The following song “La Dificil” is where the album begins to truly move. “La Dificil” has the  standard 808 drums reggaeton is known for, along with creative production that prevents the song from staling any way through. The album has a couple of radio hit cuts, but this was easily the winner.

On YHLQMDLG (which means “I do what I want”), Bad Bunny makes constant nods to his predecessors and the sound of 00’s reggaeton. He brings the talent of OG’s such as Daddy Yankee, Yaviah, and Ñengo Flow to recreate hits from the “Gasolina” era.

Taken from: Urbana FM

Prime example of this being, “Yo Perreo Sola.” A grimy perreo anthem that pushes the boundaries of what the current sound of reggaeton encompasses. Hypnotizing loops in the production paired 808’s and Nesi’s seductive delivery create a club/party track that is bound to change any atmosphere or mood. Bad Bunny oozes confidence, dropping constant one-liners and mixing his cadences effortlessly. This right here, is what primo reggaeton sounds like.

Bad Bunny doesn’t miss a beat transitioning into “Bichiyal” as the next track. A bombastic perreo anthem meant to fit in a plethora of DJ playlists this year.

The true centerpiece of this project is found in the midst of the album. After “Bichiyal”, YHLQMDLG goes into a handful of fun and moody radio cuts until we reach the true gem of the project, “Safaera.” “Safaera” is not a song, it’s an auditory Odyssey. Dynamic beat switches about every minute throughout this 5 minute journey, with stellar performances from Jowell & Randy, Ñengo Flow, and Bad Bunny. Constant use of samples and references to decades worth of music are bound to evoke moments of nostalgia within this epic megamix. Easily the best reggaeton track of this decade.

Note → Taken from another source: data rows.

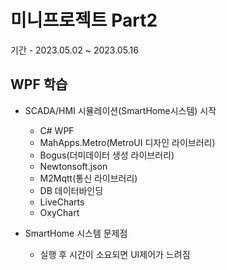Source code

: # 미니프로젝트 Part2
기간 - 2023.05.02 ~ 2023.05.16

## WPF 학습
- SCADA/HMI 시뮬레이션(SmartHome시스템) 시작
	- C# WPF
	- MahApps.Metro(MetroUI 디자인 라이브러리)
	- Bogus(더미데이터 생성 라이브러리)
	- Newtonsoft.json
	- M2Mqtt(통신 라이브러리)
	- DB 데이터바인딩
	- LiveCharts
	- OxyChart

- SmartHome 시스템 문제점
	- 실행 후 시간이 소요되면 UI제어가 느려짐

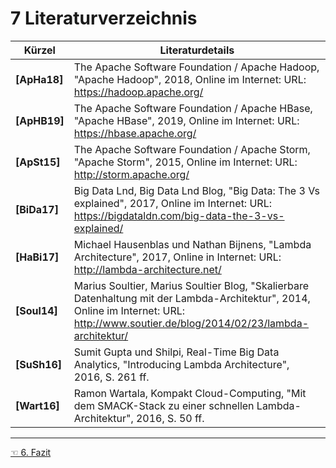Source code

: # 7 Literaturverzeichnis
| Kürzel        | Literaturdetails                                                                                                                                                                                                                                                                                                                                                                                                                                  |  
| ------------- |     ----------------------------------------------------------------------------------------------------------------------------------------------------------------------------------------------------------------------------------------------------------------------------------------------------------------------------------------------------------------------------------------------------------------------------------------------- |  
| **[ApHa18]** | The Apache Software Foundation / Apache Hadoop, "Apache Hadoop", 2018, Online im Internet: URL: https://hadoop.apache.org/                                                                                                                                                                                                                                                                        |  
| **[ApHB19]** | The Apache Software Foundation / Apache HBase, "Apache HBase", 2019, Online im Internet: URL: https://hbase.apache.org/                                                                                                                                                                                                                                                             |  
| **[ApSt15]** | The Apache Software Foundation / Apache Storm, "Apache Storm", 2015, Online im Internet: URL: http://storm.apache.org/                                                                                                                                                                                                                                                 |  
| **[BiDa17]** | Big Data Lnd, Big Data Lnd Blog, "Big Data: The 3 Vs explained", 2017, Online im Internet: URL: https://bigdataldn.com/big-data-the-3-vs-explained/                                                                                                                                                                                                                                                           |  
| **[HaBi17]**   | Michael Hausenblas und Nathan Bijnens, "Lambda Architecture", 2017, Online in Internet: URL:  http://lambda-architecture.net/                                                                                                                                                                                                                                                                         |  
| **[Soul14]**  | Marius Soultier, Marius Soultier Blog, "Skalierbare Datenhaltung mit der Lambda-Architektur", 2014, Online im Internet: URL: http://www.soutier.de/blog/2014/02/23/lambda-architektur/                                                                                                                                                     |    
| **[SuSh16]** | Sumit Gupta und Shilpi, Real-Time Big Data Analytics, "Introducing Lambda Architecture", 2016, S. 261 ff.                                                                                                                                                                                                                                                                  |  
| **[Wart16]**  | Ramon Wartala, Kompakt Cloud-Computing, "Mit dem SMACK-Stack zu einer schnellen Lambda-Architektur", 2016, S. 50 ff.                                                                                                                                                                                                                                                | 

------------
[☜ 6. Fazit](6_Fazit.md)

Bad Bunny at the beginning of  2020 was a latin artist that was seeping into different cultures beyond latin america. Bad Bunny now is a global superstar. Sigue con el sonido Benito!

Written by: Damian Orozco

El Sonidito: Alejandro Fernandez

In a current Latin American music climate dominated by Reggaeton beats, Alejandro Fernandez has made his return to Ranchera music. It has been 20 years since El Potrillo created an album dedicated to the genre he made his debut from.

Hecho en México consists of 11 songs with a variety of Mariachi flavors. Songs dedicated to love, heartbreak and cantina-styled ballads rule this album in stylish Charro fashion. It’s also important to note the duet “Menti,” on this album features the king of Rancheras, his father Vicente Fernandez.

Menti” is the second song that Alejandro and Vicente Fernanzed have recorded throughout their careers. The song centers around regret and heartache, the sentiment s being elevated through the expert delivery of the father-son duo. At the age of 80, Chente still sounds like the King.

Taken from: Grammy Awards

There are a couple of songs on Hecho en Mexico that have clear sonic and topical influences from Alejandro’s predecessors and peers. The most noticeable of these influences being his father Vicente. Alejandro’s “Caballero,” visits similar topics and pulls on similar emotions as his father’s “Lastima que seas Ajena.” They both perform ballads on their inability to pursue a love interest because of her relationship status. Sentiments of longing and frustrated passion ring through these songs like few others.

Another noticeable inspiration in this album was Alejandro’s peer, Pepe Aguilar. “Hasta en mis Huesos” has strong similarities in themes  and song structure to Pepe’s “Por Mujeres Como Tu.” Both songs begin softly with trumpets and violins as the vocalists make their entrance. Soft and passionate crooning build slowly toward powerful choruses that are addicting to listen to. Thematically these songs also focus on heartbreak, wistfully singing for their significant other to return to them.

“Por Tu Adios” was a slower song in the track list of Hecho en Mexico. Softer instrumentals that lead the listener to focus more on El Potrillo’s voice and the emotion it carries. It sounds reminiscent of Cuco Sanchez’s “Fallaste Corazon,” with how much space the song has, and how vulnerable Alejandro sounds on it.

Alejandro Fernandez does justice to the Ranchera sound in this return to the genre. The album was loyal to classic sound, yet inspired. Hecho en Mexico is an album that is the perfect length, uninhibited by filler songs that are common in the era of streaming. Every song has its purpose and is well placed. I’m excited to hear more of this type of sonido.